◆ INFORMATION PROVIDED ◆

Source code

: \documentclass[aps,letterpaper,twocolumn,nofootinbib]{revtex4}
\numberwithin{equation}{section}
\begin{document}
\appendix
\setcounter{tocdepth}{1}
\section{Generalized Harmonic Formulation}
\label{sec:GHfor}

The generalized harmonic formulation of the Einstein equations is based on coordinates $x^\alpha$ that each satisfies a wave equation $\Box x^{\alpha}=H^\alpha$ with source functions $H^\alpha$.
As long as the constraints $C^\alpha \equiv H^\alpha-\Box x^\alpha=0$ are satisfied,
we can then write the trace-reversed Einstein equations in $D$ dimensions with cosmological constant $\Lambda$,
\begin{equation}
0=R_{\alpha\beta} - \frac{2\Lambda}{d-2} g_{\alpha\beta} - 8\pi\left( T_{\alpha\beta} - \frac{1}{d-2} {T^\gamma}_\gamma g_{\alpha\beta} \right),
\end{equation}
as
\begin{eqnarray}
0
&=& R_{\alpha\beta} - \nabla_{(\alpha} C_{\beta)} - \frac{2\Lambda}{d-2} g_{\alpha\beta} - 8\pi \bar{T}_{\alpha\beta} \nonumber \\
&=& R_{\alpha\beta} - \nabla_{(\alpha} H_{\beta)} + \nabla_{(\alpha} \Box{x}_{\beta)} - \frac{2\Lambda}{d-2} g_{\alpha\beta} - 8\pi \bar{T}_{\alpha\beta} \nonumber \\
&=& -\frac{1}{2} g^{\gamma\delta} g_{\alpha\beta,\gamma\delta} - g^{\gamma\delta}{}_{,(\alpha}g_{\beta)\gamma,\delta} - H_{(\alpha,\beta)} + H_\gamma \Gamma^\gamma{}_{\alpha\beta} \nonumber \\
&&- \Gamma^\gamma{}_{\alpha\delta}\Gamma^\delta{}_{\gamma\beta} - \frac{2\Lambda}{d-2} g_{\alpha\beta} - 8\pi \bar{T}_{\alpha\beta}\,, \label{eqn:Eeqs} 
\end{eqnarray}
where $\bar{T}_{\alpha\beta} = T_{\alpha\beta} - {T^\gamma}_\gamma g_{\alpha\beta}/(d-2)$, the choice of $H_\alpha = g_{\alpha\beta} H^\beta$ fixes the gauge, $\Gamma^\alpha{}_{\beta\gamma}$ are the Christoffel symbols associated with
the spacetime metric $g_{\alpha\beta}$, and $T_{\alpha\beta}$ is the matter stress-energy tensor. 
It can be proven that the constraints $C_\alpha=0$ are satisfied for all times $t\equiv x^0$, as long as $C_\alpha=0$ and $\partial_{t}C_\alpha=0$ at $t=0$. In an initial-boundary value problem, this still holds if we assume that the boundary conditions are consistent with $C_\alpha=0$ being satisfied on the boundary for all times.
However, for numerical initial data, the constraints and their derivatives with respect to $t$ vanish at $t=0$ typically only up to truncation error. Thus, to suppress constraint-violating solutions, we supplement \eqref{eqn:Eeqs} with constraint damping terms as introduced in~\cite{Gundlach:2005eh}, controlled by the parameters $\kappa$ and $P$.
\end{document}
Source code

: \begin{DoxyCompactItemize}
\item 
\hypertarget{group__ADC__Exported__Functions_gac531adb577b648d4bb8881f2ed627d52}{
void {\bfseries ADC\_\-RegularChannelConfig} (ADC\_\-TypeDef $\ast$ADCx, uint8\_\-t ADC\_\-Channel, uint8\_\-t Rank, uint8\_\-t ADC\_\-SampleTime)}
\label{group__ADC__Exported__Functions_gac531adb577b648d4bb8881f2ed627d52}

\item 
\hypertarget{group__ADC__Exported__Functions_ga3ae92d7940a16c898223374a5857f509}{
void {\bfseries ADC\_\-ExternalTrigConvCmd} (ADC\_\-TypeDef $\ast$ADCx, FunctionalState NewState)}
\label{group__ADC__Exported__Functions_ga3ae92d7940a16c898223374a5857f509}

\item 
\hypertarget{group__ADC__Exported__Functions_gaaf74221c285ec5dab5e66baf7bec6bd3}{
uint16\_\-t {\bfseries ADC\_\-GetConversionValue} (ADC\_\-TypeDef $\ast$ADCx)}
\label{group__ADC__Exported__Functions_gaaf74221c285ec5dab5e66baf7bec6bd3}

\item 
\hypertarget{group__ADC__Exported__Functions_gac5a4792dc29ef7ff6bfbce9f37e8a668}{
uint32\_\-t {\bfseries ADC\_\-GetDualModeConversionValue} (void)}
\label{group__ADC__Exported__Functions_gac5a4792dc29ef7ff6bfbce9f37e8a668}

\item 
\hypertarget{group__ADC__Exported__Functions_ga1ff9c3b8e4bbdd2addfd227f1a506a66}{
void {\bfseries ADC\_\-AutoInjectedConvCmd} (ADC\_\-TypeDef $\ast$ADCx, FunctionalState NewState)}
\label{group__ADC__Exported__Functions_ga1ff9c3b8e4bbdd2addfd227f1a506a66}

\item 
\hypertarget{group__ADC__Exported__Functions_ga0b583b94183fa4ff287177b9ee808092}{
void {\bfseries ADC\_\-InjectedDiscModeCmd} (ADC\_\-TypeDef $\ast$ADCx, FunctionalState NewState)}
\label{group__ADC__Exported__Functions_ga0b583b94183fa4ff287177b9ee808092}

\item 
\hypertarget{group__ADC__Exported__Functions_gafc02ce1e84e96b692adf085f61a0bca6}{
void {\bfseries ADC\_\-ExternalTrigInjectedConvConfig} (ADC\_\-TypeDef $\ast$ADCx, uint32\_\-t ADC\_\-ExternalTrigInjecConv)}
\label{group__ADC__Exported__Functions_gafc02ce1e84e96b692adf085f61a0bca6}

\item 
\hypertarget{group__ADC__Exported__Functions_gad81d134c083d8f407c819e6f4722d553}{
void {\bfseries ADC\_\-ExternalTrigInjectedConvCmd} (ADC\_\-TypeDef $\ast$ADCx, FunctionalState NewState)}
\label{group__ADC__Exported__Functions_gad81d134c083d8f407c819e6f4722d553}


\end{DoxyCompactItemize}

◆ EXERCISE OBJECTIVE ◆
Each line of the entries that contains the word "Eeqs" should be listed.

◆ RESPONSE BOX ◆
&&- \Gamma^\gamma{}_{\alpha\delta}\Gamma^\delta{}_{\gamma\beta} - \frac{2\Lambda}{d-2} g_{\alpha\beta} - 8\pi \bar{T}_{\alpha\beta}\,, \label{eqn:Eeqs} 
However, for numerical initial data, the constraints and their derivatives with respect to $t$ vanish at $t=0$ typically only up to truncation error. Thus, to suppress constraint-violating solutions, we supplement \eqref{eqn:Eeqs} with constraint damping terms as introduced in~\cite{Gundlach:2005eh}, controlled by the parameters $\kappa$ and $P$.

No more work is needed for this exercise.